> [ABOUT THIS EXERCISE]: All the data should be repeated exactly. Any image in it is left out.

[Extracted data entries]
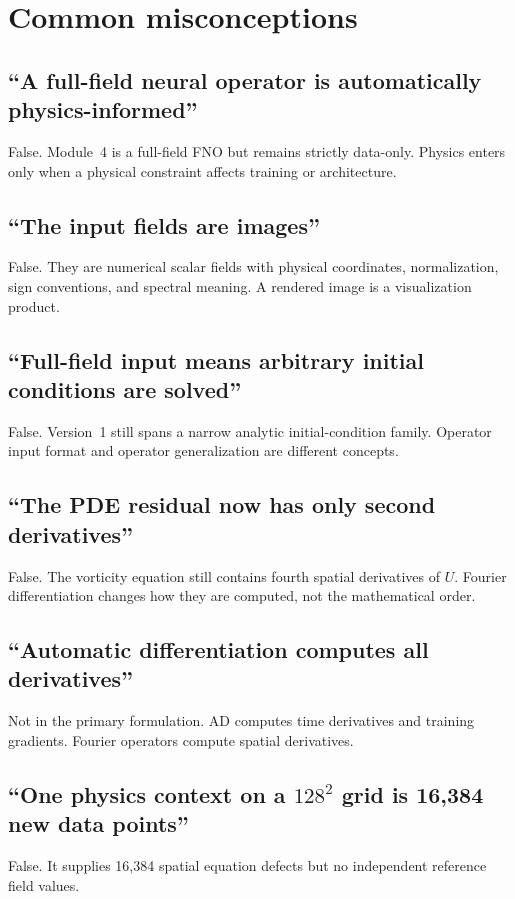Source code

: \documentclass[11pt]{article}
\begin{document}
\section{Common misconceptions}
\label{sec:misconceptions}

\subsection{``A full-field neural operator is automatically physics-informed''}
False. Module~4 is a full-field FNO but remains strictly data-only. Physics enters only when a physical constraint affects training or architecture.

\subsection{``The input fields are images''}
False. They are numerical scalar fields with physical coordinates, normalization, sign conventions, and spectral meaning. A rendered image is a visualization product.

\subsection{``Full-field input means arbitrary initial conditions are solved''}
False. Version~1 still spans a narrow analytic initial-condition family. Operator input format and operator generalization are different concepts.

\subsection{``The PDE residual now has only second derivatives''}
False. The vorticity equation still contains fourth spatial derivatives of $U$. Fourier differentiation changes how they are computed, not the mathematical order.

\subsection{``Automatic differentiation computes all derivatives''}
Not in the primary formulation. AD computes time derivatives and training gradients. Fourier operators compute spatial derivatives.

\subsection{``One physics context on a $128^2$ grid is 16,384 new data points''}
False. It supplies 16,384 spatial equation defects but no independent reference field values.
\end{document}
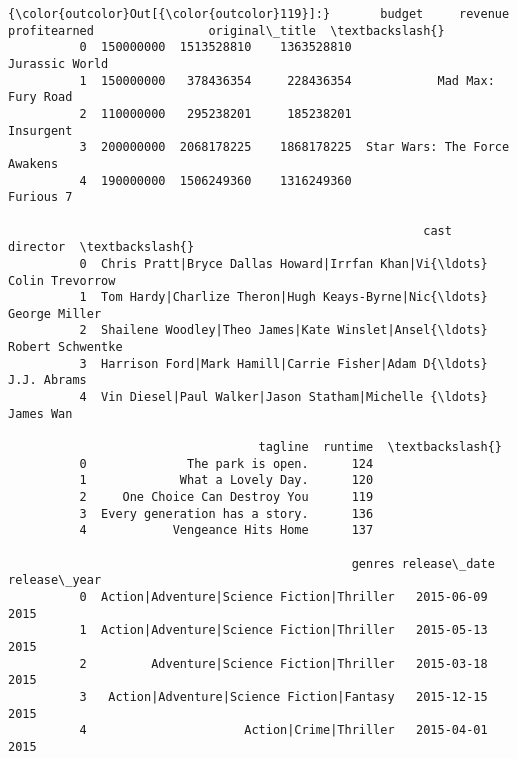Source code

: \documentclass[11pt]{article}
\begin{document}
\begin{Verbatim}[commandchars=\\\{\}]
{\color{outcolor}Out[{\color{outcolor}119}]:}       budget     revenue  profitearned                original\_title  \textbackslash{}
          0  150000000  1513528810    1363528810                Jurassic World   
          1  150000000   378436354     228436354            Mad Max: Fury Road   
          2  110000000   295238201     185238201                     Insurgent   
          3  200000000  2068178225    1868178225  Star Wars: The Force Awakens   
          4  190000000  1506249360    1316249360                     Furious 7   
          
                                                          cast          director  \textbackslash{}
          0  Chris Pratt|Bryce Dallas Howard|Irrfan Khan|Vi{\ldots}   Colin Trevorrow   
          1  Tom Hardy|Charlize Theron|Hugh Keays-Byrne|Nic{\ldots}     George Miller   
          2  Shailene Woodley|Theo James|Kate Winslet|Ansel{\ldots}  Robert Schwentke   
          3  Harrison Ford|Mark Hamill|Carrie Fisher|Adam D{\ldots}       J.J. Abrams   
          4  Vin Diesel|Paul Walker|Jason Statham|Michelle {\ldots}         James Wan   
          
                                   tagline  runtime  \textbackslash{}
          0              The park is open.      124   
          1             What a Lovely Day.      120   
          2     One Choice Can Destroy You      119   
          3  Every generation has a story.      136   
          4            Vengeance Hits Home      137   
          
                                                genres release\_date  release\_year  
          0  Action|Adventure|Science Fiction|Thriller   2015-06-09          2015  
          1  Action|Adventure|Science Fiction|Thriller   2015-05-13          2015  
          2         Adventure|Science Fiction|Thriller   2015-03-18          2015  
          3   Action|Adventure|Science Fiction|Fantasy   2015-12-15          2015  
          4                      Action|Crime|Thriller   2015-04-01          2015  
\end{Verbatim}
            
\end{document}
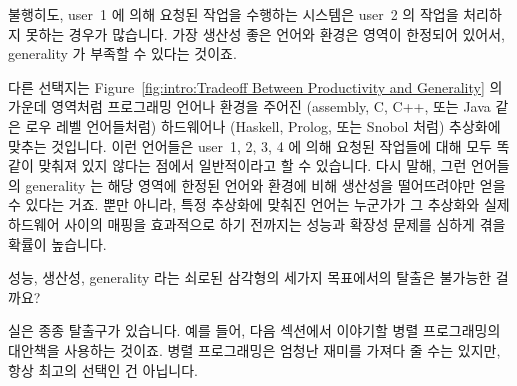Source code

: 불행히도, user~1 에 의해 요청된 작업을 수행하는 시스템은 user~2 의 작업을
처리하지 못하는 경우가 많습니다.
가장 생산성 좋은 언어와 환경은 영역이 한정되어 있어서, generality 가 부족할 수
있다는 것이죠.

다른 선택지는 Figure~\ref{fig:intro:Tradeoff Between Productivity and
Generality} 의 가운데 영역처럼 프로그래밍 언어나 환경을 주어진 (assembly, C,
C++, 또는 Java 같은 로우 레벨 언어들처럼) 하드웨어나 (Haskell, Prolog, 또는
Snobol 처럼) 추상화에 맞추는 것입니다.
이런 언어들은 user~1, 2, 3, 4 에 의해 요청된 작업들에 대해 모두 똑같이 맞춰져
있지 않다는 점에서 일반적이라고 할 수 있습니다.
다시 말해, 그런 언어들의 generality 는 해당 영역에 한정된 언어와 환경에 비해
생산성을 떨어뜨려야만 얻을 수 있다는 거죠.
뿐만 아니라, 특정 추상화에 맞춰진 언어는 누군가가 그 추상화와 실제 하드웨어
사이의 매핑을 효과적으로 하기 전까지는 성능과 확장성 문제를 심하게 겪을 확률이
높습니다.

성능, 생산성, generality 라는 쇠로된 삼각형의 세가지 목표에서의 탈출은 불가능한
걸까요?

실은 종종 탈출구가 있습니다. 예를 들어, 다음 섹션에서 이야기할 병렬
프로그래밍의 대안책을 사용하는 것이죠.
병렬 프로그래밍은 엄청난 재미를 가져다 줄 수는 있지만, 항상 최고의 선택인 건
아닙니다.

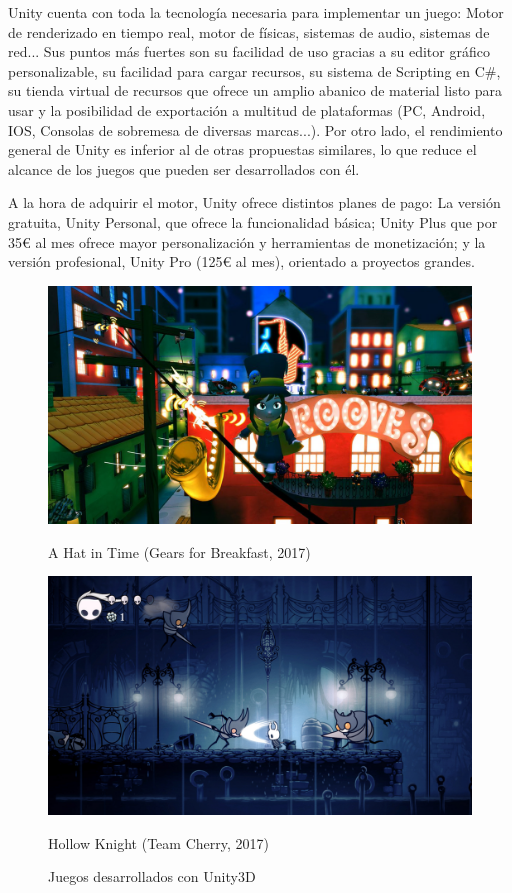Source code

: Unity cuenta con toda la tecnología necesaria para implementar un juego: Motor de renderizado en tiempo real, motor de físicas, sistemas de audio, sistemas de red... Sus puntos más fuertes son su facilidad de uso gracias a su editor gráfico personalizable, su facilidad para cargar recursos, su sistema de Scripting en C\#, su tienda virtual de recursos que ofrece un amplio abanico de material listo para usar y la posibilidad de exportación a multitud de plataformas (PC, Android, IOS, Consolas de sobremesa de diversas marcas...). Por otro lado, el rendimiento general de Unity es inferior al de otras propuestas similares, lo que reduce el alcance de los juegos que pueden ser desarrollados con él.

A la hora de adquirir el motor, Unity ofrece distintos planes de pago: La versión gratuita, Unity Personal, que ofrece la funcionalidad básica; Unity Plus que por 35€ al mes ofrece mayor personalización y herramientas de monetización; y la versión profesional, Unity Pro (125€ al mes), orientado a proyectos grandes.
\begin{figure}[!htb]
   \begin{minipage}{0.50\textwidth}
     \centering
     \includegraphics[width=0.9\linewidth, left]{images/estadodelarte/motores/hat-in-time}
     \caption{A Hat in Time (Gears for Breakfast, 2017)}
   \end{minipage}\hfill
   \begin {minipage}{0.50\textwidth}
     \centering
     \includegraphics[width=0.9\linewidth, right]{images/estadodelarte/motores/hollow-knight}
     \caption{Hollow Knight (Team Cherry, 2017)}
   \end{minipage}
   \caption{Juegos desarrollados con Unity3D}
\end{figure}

> [TASK SOLUTION]:
Source code

: \documentclass[11pt]{article}
\begin{document}
\section{Common misconceptions}
\label{sec:misconceptions}

\subsection{``A full-field neural operator is automatically physics-informed''}
False. Module~4 is a full-field FNO but remains strictly data-only. Physics enters only when a physical constraint affects training or architecture.

\subsection{``The input fields are images''}
False. They are numerical scalar fields with physical coordinates, normalization, sign conventions, and spectral meaning. A rendered image is a visualization product.

\subsection{``Full-field input means arbitrary initial conditions are solved''}
False. Version~1 still spans a narrow analytic initial-condition family. Operator input format and operator generalization are different concepts.

\subsection{``The PDE residual now has only second derivatives''}
False. The vorticity equation still contains fourth spatial derivatives of $U$. Fourier differentiation changes how they are computed, not the mathematical order.

\subsection{``Automatic differentiation computes all derivatives''}
Not in the primary formulation. AD computes time derivatives and training gradients. Fourier operators compute spatial derivatives.

\subsection{``One physics context on a $128^2$ grid is 16,384 new data points''}
False. It supplies 16,384 spatial equation defects but no independent reference field values.
\end{document}
Source code

: \documentclass[11pt]{article}
\begin{document}
\begin{Verbatim}[commandchars=\\\{\}]
{\color{outcolor}Out[{\color{outcolor}119}]:}       budget     revenue  profitearned                original\_title  \textbackslash{}
          0  150000000  1513528810    1363528810                Jurassic World   
          1  150000000   378436354     228436354            Mad Max: Fury Road   
          2  110000000   295238201     185238201                     Insurgent   
          3  200000000  2068178225    1868178225  Star Wars: The Force Awakens   
          4  190000000  1506249360    1316249360                     Furious 7   
          
                                                          cast          director  \textbackslash{}
          0  Chris Pratt|Bryce Dallas Howard|Irrfan Khan|Vi{\ldots}   Colin Trevorrow   
          1  Tom Hardy|Charlize Theron|Hugh Keays-Byrne|Nic{\ldots}     George Miller   
          2  Shailene Woodley|Theo James|Kate Winslet|Ansel{\ldots}  Robert Schwentke   
          3  Harrison Ford|Mark Hamill|Carrie Fisher|Adam D{\ldots}       J.J. Abrams   
          4  Vin Diesel|Paul Walker|Jason Statham|Michelle {\ldots}         James Wan   
          
                                   tagline  runtime  \textbackslash{}
          0              The park is open.      124   
          1             What a Lovely Day.      120   
          2     One Choice Can Destroy You      119   
          3  Every generation has a story.      136   
          4            Vengeance Hits Home      137   
          
                                                genres release\_date  release\_year  
          0  Action|Adventure|Science Fiction|Thriller   2015-06-09          2015  
          1  Action|Adventure|Science Fiction|Thriller   2015-05-13          2015  
          2         Adventure|Science Fiction|Thriller   2015-03-18          2015  
          3   Action|Adventure|Science Fiction|Fantasy   2015-12-15          2015  
          4                      Action|Crime|Thriller   2015-04-01          2015  
\end{Verbatim}
            
\end{document}
Source code

: 불행히도, user~1 에 의해 요청된 작업을 수행하는 시스템은 user~2 의 작업을
처리하지 못하는 경우가 많습니다.
가장 생산성 좋은 언어와 환경은 영역이 한정되어 있어서, generality 가 부족할 수
있다는 것이죠.

다른 선택지는 Figure~\ref{fig:intro:Tradeoff Between Productivity and
Generality} 의 가운데 영역처럼 프로그래밍 언어나 환경을 주어진 (assembly, C,
C++, 또는 Java 같은 로우 레벨 언어들처럼) 하드웨어나 (Haskell, Prolog, 또는
Snobol 처럼) 추상화에 맞추는 것입니다.
이런 언어들은 user~1, 2, 3, 4 에 의해 요청된 작업들에 대해 모두 똑같이 맞춰져
있지 않다는 점에서 일반적이라고 할 수 있습니다.
다시 말해, 그런 언어들의 generality 는 해당 영역에 한정된 언어와 환경에 비해
생산성을 떨어뜨려야만 얻을 수 있다는 거죠.
뿐만 아니라, 특정 추상화에 맞춰진 언어는 누군가가 그 추상화와 실제 하드웨어
사이의 매핑을 효과적으로 하기 전까지는 성능과 확장성 문제를 심하게 겪을 확률이
높습니다.

성능, 생산성, generality 라는 쇠로된 삼각형의 세가지 목표에서의 탈출은 불가능한
걸까요?

실은 종종 탈출구가 있습니다. 예를 들어, 다음 섹션에서 이야기할 병렬
프로그래밍의 대안책을 사용하는 것이죠.
병렬 프로그래밍은 엄청난 재미를 가져다 줄 수는 있지만, 항상 최고의 선택인 건
아닙니다.

Source code

: Unity cuenta con toda la tecnología necesaria para implementar un juego: Motor de renderizado en tiempo real, motor de físicas, sistemas de audio, sistemas de red... Sus puntos más fuertes son su facilidad de uso gracias a su editor gráfico personalizable, su facilidad para cargar recursos, su sistema de Scripting en C\#, su tienda virtual de recursos que ofrece un amplio abanico de material listo para usar y la posibilidad de exportación a multitud de plataformas (PC, Android, IOS, Consolas de sobremesa de diversas marcas...). Por otro lado, el rendimiento general de Unity es inferior al de otras propuestas similares, lo que reduce el alcance de los juegos que pueden ser desarrollados con él.

A la hora de adquirir el motor, Unity ofrece distintos planes de pago: La versión gratuita, Unity Personal, que ofrece la funcionalidad básica; Unity Plus que por 35€ al mes ofrece mayor personalización y herramientas de monetización; y la versión profesional, Unity Pro (125€ al mes), orientado a proyectos grandes.
\begin{figure}[!htb]
   \begin{minipage}{0.50\textwidth}
     \centering
     \includegraphics[width=0.9\linewidth, left]{images/estadodelarte/motores/hat-in-time}
     \caption{A Hat in Time (Gears for Breakfast, 2017)}
   \end{minipage}\hfill
   \begin {minipage}{0.50\textwidth}
     \centering
     \includegraphics[width=0.9\linewidth, right]{images/estadodelarte/motores/hollow-knight}
     \caption{Hollow Knight (Team Cherry, 2017)}
   \end{minipage}
   \caption{Juegos desarrollados con Unity3D}
\end{figure}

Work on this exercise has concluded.